── DATA FOR REVIEW ──

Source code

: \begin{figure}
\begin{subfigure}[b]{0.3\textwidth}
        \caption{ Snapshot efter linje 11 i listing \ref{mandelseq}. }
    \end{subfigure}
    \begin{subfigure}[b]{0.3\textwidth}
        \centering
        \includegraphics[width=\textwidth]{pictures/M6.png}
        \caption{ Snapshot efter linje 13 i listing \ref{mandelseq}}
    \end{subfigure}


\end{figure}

───

### WHAT TO DO:
Please copy out every entry exactly, with nothing omitted.

### ANSWER FOR THE TASK:
Source code

: \begin{figure}
\begin{subfigure}[b]{0.3\textwidth}
        \caption{ Snapshot efter linje 11 i listing \ref{mandelseq}. }
    \end{subfigure}
    \begin{subfigure}[b]{0.3\textwidth}
        \centering
        \includegraphics[width=\textwidth]{pictures/M6.png}
        \caption{ Snapshot efter linje 13 i listing \ref{mandelseq}}
    \end{subfigure}


\end{figure}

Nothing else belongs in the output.